Locate the string "pgsql" in the records below. Copy every line where it occurs.

# LISTED RECORDS
--*--

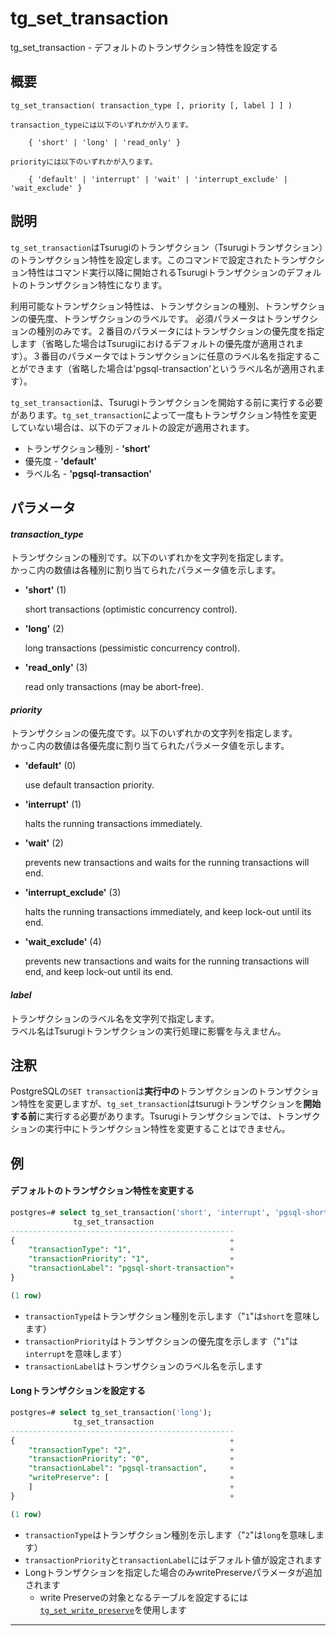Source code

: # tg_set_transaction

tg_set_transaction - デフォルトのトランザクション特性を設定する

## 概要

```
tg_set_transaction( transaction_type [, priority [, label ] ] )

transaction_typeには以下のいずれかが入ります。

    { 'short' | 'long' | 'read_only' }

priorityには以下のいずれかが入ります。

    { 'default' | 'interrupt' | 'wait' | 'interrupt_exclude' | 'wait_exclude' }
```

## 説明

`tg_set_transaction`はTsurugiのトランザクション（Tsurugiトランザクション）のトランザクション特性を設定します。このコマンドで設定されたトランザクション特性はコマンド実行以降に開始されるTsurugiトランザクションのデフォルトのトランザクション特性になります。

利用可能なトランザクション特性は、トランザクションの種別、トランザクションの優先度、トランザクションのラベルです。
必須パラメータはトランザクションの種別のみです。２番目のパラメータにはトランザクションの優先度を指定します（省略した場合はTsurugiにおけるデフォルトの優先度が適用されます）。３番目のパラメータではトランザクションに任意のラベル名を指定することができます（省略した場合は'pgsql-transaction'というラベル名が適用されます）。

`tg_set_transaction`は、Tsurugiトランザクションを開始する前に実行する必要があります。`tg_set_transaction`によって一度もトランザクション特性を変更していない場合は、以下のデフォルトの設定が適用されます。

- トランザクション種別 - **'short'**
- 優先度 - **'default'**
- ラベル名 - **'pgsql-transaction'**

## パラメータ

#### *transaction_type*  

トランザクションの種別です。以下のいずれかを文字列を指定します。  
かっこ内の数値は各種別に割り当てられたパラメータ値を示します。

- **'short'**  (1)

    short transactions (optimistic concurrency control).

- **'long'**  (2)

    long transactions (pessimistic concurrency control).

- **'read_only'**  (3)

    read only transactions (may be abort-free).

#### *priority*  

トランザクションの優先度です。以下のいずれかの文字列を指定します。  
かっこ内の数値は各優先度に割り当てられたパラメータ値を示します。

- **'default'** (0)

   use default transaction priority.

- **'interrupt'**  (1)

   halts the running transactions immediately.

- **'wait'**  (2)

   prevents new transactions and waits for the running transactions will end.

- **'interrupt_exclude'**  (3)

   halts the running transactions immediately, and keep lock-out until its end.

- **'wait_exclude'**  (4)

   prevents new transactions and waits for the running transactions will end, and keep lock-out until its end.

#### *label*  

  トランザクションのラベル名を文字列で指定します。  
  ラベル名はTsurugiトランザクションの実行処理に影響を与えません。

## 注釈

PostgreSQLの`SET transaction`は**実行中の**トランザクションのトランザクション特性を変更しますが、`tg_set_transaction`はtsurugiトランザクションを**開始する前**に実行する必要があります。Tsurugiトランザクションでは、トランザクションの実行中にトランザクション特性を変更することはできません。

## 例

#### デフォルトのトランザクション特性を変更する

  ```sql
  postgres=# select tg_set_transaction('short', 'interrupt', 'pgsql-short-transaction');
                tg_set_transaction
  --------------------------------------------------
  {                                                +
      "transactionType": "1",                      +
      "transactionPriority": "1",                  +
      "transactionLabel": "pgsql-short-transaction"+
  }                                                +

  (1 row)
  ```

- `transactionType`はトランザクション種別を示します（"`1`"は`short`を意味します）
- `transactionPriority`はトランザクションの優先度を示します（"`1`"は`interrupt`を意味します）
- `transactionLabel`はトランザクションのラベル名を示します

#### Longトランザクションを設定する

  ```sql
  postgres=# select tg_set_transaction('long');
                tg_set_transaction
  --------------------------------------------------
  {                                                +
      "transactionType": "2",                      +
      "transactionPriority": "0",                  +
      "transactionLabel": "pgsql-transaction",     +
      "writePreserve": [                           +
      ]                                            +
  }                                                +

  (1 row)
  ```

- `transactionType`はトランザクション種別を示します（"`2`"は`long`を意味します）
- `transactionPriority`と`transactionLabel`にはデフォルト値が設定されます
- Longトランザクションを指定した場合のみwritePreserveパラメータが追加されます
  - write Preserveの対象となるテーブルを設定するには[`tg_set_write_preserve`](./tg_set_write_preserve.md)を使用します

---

--*--

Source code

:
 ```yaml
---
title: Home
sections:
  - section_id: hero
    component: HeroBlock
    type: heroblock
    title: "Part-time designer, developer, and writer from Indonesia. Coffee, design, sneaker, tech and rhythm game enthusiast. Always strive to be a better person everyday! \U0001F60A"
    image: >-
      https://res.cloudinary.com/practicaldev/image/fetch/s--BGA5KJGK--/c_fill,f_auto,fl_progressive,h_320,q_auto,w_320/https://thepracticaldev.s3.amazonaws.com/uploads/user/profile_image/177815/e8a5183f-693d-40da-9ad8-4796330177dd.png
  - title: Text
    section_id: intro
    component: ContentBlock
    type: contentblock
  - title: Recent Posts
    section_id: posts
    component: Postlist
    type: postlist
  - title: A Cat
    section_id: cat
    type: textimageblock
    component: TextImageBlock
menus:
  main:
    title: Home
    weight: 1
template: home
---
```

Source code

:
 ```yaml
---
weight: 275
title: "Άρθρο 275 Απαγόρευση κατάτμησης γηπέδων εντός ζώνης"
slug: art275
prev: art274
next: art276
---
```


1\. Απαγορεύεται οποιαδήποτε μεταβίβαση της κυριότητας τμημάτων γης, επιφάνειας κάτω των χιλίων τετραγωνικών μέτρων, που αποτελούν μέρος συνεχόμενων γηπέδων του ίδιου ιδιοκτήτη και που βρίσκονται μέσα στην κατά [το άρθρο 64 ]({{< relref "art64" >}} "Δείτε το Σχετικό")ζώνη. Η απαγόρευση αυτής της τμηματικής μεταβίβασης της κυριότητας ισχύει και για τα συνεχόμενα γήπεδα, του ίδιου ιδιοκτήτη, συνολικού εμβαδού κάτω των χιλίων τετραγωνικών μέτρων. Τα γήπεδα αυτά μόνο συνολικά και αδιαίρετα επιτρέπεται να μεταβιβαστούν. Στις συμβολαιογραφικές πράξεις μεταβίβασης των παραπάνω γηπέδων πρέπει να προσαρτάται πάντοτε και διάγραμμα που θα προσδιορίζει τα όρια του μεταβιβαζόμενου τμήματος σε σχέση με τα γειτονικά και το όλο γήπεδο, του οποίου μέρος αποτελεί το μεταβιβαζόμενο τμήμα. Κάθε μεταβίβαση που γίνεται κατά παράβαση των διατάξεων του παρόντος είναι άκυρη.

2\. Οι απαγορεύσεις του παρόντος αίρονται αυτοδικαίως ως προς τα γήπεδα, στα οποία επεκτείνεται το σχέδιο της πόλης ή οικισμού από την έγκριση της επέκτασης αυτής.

--*--

# EXERCISE OUTPUT
必須パラメータはトランザクションの種別のみです。２番目のパラメータにはトランザクションの優先度を指定します（省略した場合はTsurugiにおけるデフォルトの優先度が適用されます）。３番目のパラメータではトランザクションに任意のラベル名を指定することができます（省略した場合は'pgsql-transaction'というラベル名が適用されます）。
- ラベル名 - **'pgsql-transaction'**
  postgres=# select tg_set_transaction('short', 'interrupt', 'pgsql-short-transaction');
      "transactionLabel": "pgsql-short-transaction"+
      "transactionLabel": "pgsql-transaction",     +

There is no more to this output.